Adonis "Donnie" Johnson (Michael B. Jordan), the illegitimate son of the late former heavyweight champion Apollo Creed, tracks down Rocky Balboa at Adrian's and asks Rocky to become his trainer. Rocky is reluctant, but eventually agrees. When word gets out that Donnie is Creed's illegitimate son, the handlers of world light heavyweight champion "Pretty" Ricky Conlan, who is forced into retirement by an impending prison term, offer to make Donnie the latter's final challenger—provided that he change his name to Adonis Creed. Donnie balks at first, wanting to forge his own legacy, but he eventually agrees. While helping Donnie train, Rocky learns he has non-Hodgkin's lymphoma. He is initially unwilling to undergo chemotherapy because it wasn't enough to save Adrian from ovarian cancer. Donnie persuades Rocky to seek treatment and continues training while Rocky recovers. In a battle reminiscent of Apollo and Rocky's first fight, Donnie fights Conlan in Conlan's hometown of Liverpool and surprises almost everyone by going the distance and pushing Conlan to his limit. Conlan wins by split decision, but Donnie wins the respect of Conlan and the crowd, with Conlan calling Donnie the future of the light heavyweight division. Returning to Philadelphia, Donnie and a recovering Rocky both make their way up the Philadelphia Museum steps and look at the skyline.

Creed II (2018)

Three years after losing the fight to "Pretty" Ricky Conlan, Adonis Johnson Creed wins the World Heavyweight Championship and proposes to his girlfriend, Bianca Taylor (Tessa Thompson). Meanwhile, three decades since the death of Apollo Creed and his loss to Rocky Balboa, Ivan Drago is training his son, Viktor Drago (Florian Munteanu), to reclaim their honor by having Viktor publicly challenge Adonis for the World Heavyweight Title. Rocky is reluctant to train Adonis, fearing Adonis will meet the same fate as his father, but Adonis accepts the challenge without him and is badly injured during the fight. Because of Viktor's disqualification, Adonis retains the title.
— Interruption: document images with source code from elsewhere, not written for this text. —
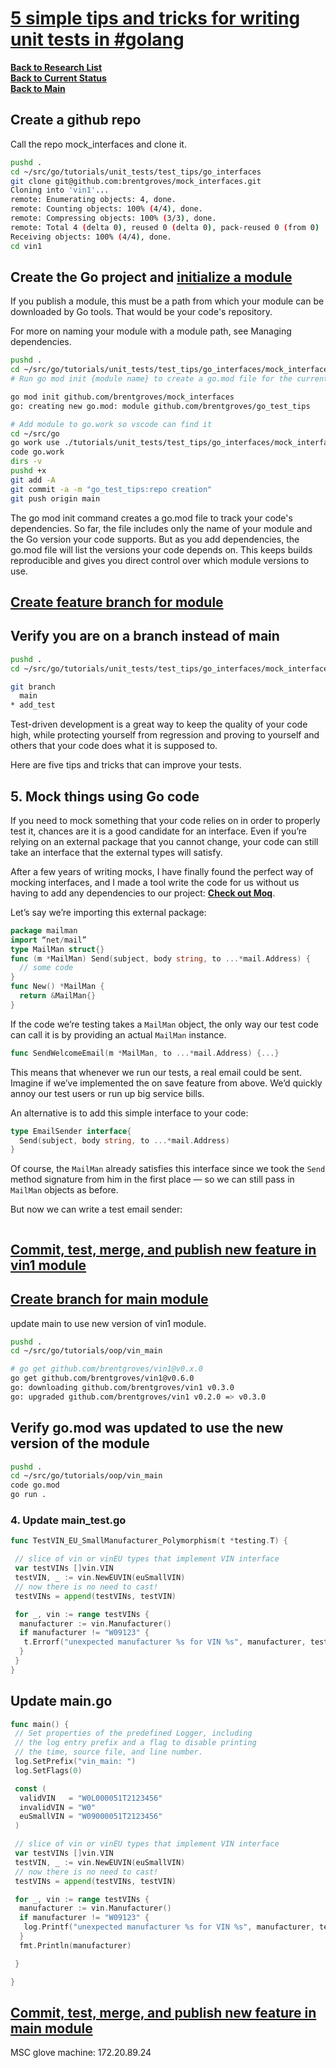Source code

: # **[5 simple tips and tricks for writing unit tests in #golang](https://medium.com/@matryer/5-simple-tips-and-tricks-for-writing-unit-tests-in-golang-619653f90742#.mjytgulbg)**

**[Back to Research List](../../../../repsys/research/research_list.md)**\
**[Back to Current Status](../../../../repsys/development/status/weekly/current_status.md)**\
**[Back to Main](../../../../repsys/README.md)**

## Create a github repo

Call the repo mock_interfaces and clone it.

```bash
pushd .
cd ~/src/go/tutorials/unit_tests/test_tips/go_interfaces
git clone git@github.com:brentgroves/mock_interfaces.git
Cloning into 'vin1'...
remote: Enumerating objects: 4, done.
remote: Counting objects: 100% (4/4), done.
remote: Compressing objects: 100% (3/3), done.
remote: Total 4 (delta 0), reused 0 (delta 0), pack-reused 0 (from 0)
Receiving objects: 100% (4/4), done.
cd vin1
```

## Create the Go project and **[initialize a module](https://go.dev/ref/mod#go-mod-init)**

If you publish a module, this must be a path from which your module can be downloaded by Go tools. That would be your code's repository.

For more on naming your module with a module path, see Managing dependencies.

```bash
pushd .
cd ~/src/go/tutorials/unit_tests/test_tips/go_interfaces/mock_interfaces
# Run go mod init {module name} to create a go.mod file for the current directory. For example go mod init github.com/brutella/dnssd 

go mod init github.com/brentgroves/mock_interfaces
go: creating new go.mod: module github.com/brentgroves/go_test_tips

# Add module to go.work so vscode can find it
cd ~/src/go
go work use ./tutorials/unit_tests/test_tips/go_interfaces/mock_interfaces
code go.work 
dirs -v
pushd +x
git add -A
git commit -a -m "go_test_tips:repo creation"
git push origin main   

```

The go mod init command creates a go.mod file to track your code's dependencies. So far, the file includes only the name of your module and the Go version your code supports. But as you add dependencies, the go.mod file will list the versions your code depends on. This keeps builds reproducible and gives you direct control over which module versions to use.

## **[Create feature branch for module](./new_branch.md)**

## Verify you are on a branch instead of main

```bash
pushd .
cd ~/src/go/tutorials/unit_tests/test_tips/go_interfaces/mock_interfaces

git branch
  main
* add_test
```

Test-driven development is a great way to keep the quality of your code high, while protecting yourself from regression and proving to yourself and others that your code does what it is supposed to.

Here are five tips and tricks that can improve your tests.

## 5. Mock things using Go code

If you need to mock something that your code relies on in order to properly test it, chances are it is a good candidate for an interface. Even if you’re relying on an external package that you cannot change, your code can still take an interface that the external types will satisfy.

After a few years of writing mocks, I have finally found the perfect way of mocking interfaces, and I made a tool write the code for us without us having to add any dependencies to our project: **[Check out Moq](https://medium.com/@matryer/meet-moq-easily-mock-interfaces-in-go-476444187d10)**.

Let’s say we’re importing this external package:

```go
package mailman
import “net/mail”
type MailMan struct{}
func (m *MailMan) Send(subject, body string, to ...*mail.Address) {
  // some code
}
func New() *MailMan {
  return &MailMan{}
}
```

If the code we’re testing takes a `MailMan` object, the only way our test code can call it is by providing an actual `MailMan` instance.

```go
func SendWelcomeEmail(m *MailMan, to ...*mail.Address) {...}
```

This means that whenever we run our tests, a real email could be sent. Imagine if we’ve implemented the on save feature from above. We’d quickly annoy our test users or run up big service bills.

An alternative is to add this simple interface to your code:

```go
type EmailSender interface{
  Send(subject, body string, to ...*mail.Address)
}
```

Of course, the `MailMan` already satisfies this interface since we took the `Send` method signature from him in the first place — so we can still pass in `MailMan` objects as before.

But now we can write a test email sender:

```go
```

## **[Commit, test, merge, and publish new feature in vin1 module](./commit_test_merge_tag_publish.md)**

## **[Create branch for main module](./new_branch.md)**

update main to use new version of vin1 module.

```bash
pushd .
cd ~/src/go/tutorials/oop/vin_main

# go get github.com/brentgroves/vin1@v0.x.0
go get github.com/brentgroves/vin1@v0.6.0
go: downloading github.com/brentgroves/vin1 v0.3.0
go: upgraded github.com/brentgroves/vin1 v0.2.0 => v0.3.0
```

## Verify go.mod was updated to use the new version of the module

```bash
pushd .
cd ~/src/go/tutorials/oop/vin_main
code go.mod
go run .
```

### 4. Update main_test.go

```go
func TestVIN_EU_SmallManufacturer_Polymorphism(t *testing.T) {

 // slice of vin or vinEU types that implement VIN interface
 var testVINs []vin.VIN
 testVIN, _ := vin.NewEUVIN(euSmallVIN)
 // now there is no need to cast!
 testVINs = append(testVINs, testVIN)

 for _, vin := range testVINs {
  manufacturer := vin.Manufacturer()
  if manufacturer != "W09123" {
   t.Errorf("unexpected manufacturer %s for VIN %s", manufacturer, testVIN)
  }
 }
}
```

## Update main.go

```go
func main() {
 // Set properties of the predefined Logger, including
 // the log entry prefix and a flag to disable printing
 // the time, source file, and line number.
 log.SetPrefix("vin_main: ")
 log.SetFlags(0)

 const (
  validVIN   = "W0L000051T2123456"
  invalidVIN = "W0"
  euSmallVIN = "W09000051T2123456"
 )

 // slice of vin or vinEU types that implement VIN interface
 var testVINs []vin.VIN
 testVIN, _ := vin.NewEUVIN(euSmallVIN)
 // now there is no need to cast!
 testVINs = append(testVINs, testVIN)

 for _, vin := range testVINs {
  manufacturer := vin.Manufacturer()
  if manufacturer != "W09123" {
   log.Printf("unexpected manufacturer %s for VIN %s", manufacturer, testVIN)
  }
  fmt.Println(manufacturer)

 }

}
```

## **[Commit, test, merge, and publish new feature in main module](./commit_test_merge_tag_publish.md)**

MSC glove machine: 172.20.89.24
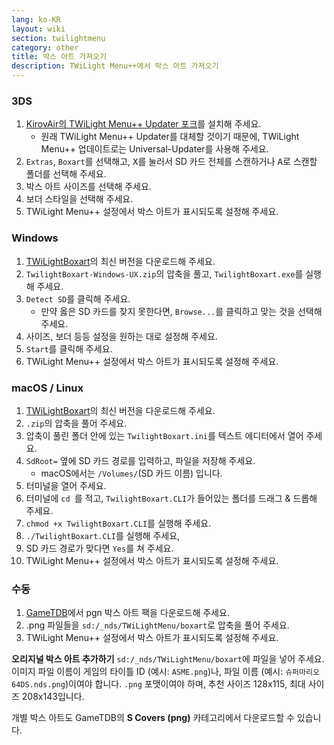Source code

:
 ```yaml
---
lang: ko-KR
layout: wiki
section: twilightmenu
category: other
title: 박스 아트 가져오기
description: TWiLight Menu++에서 박스 아트 가져오기
---
```


### 3DS
1. [KirovAir의 TWiLight Menu++ Updater 포크](https://github.com/KirovAir/TWiLightMenu-Updater/releases)를 설치해 주세요.
   - 원래 TWiLight Menu++ Updater를 대체할 것이기 때문에, TWiLight Menu++ 업데이트로는 Universal-Updater를 사용해 주세요.
1. `Extras`, `Boxart`를 선택해고, <kbd class="face">X</kbd>를 눌러서 SD 카드 전체를 스캔하거나 <kbd class="face">A</kbd>로 스캔할 폴더를 선택해 주세요.
1. 박스 아트 사이즈를 선택해 주세요.
1. 보더 스타일을 선택해 주세요.
1. TWiLight Menu++ 설정에서 박스 아트가 표시되도록 설정해 주세요.

### Windows
1. [TWiLightBoxart](https://github.com/KirovAir/TwilightBoxart/releases)의 최신 버전을 다운로드해 주세요.
1. `TwilightBoxart-Windows-UX.zip`의 압축을 풀고, `TwilightBoxart.exe`를 실행해 주세요.
1. `Detect SD`를 클릭해 주세요.
   - 만약 옳은 SD 카드를 찾지 못한다면, `Browse...`를 클릭하고 맞는 것을 선택해 주세요.
1. 사이즈, 보더 등등 설정을 원하는 대로 설정해 주세요.
1. `Start`를 클릭해 주세요.
1. TWiLight Menu++ 설정에서 박스 아트가 표시되도록 설정해 주세요.

### macOS / Linux
1. [TWiLightBoxart](https://github.com/KirovAir/TwilightBoxart/releases)의 최신 버전을 다운로드해 주세요.
1. `.zip`의 압축을 풀어 주세요.
1. 압축이 풀린 폴더 안에 있는 `TwilightBoxart.ini`를 텍스트 에디터에서 열어 주세요.
1. `SdRoot=` 옆에 SD 카드 경로를 입력하고, 파일을 저장해 주세요.
   - macOS에서는 `/Volumes/`(SD 카드 이름) 입니다.
1. 터미널을 열어 주세요.
1. 터미널에 `cd `를 적고, `TwilightBoxart.CLI`가 들어있는 폴더를 드래그 & 드롭해 주세요.
1. `chmod +x TwilightBoxart.CLI`를 실행해 주세요.
1. `./TwilightBoxart.CLI`를 실행해 주세요,
1. SD 카드 경로가 맞다면 `Yes`를 쳐 주세요.
1. TWiLight Menu++ 설정에서 박스 아트가 표시되도록 설정해 주세요.

### 수동
1. [GameTDB](https://www.gametdb.com/DS/Downloads#cover_packs)에서 pgn 박스 아트 팩을 다운로드해 주세요.
1. .png 파일들을 `sd:/_nds/TWiLightMenu/boxart`로 압축을 풀어 주세요.
1. TWiLight Menu++ 설정에서 박스 아트가 표시되도록 설정해 주세요.

**오리지널 박스 아트 추가하기** `sd:/_nds/TWiLightMenu/boxart`에 파일을 넣어 주세요. 이미지 파일 이름이 게임의 타이틀 ID (예시: `ASME.png`)나, 파일 이름 (예시: `슈퍼마리오64DS.nds.png`)이여야 합니다. `.png` 포맷이여야 하며, 추천 사이즈 128x115, 최대 사이즈 208x143입니다.

개별 박스 아트도 GameTDB의 **S Covers (png)** 카테고리에서 다운로드할 수 있습니다.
Viktor demands a rematch, while he is being promoted by his father's supporters who originally abandoned Drago, including Drago's ex-wife, Ludmilla (Brigitte Nielsen). Viktor is subjected to vicious training sessions in preparation for the rematch. Rocky comes to Adonis' aid and decides to train him in the Southern California desert, with a different tactic for Adonis to take in Viktor's powerful punches. The rematch is set in Moscow, and Adonis is able to take Viktor's powerful punches, while leaving Viktor exhausted. Viktor's supporters and his mother leave during the fight with doubt that Viktor will win. Drago seeing his son taking Adonis’ punches without fighting back, throws in the towel and assures his son that he is more important to him and that he will not abandon him like he was. While Rocky later reunites with his son, Robert (Milo Ventimiglia) and meets his grandson, Adonis goes to his late father's grave, making peace with his late father and honoring his legacy.

Creed III (2023)

In December 2018, Sylvester Stallone confirmed that there are ongoing discussions regarding a third Creed film. That same month, professional boxer Deontay Wilder announced plans to begin a career in acting, stating specifically that he wants to play James "Clubber" Lang's son in Creed III. Stallone and Michael B. Jordan expressed mutual interest in such a character featuring in the plot of the next installment, while Stallone stated that he wasn't opposed to the casting choice. Creed III was later officially confirmed to be in development. Producers expressed interest in having Jordan serve as director, with Irwin Winkler stating that he had personally offered the position to the actor.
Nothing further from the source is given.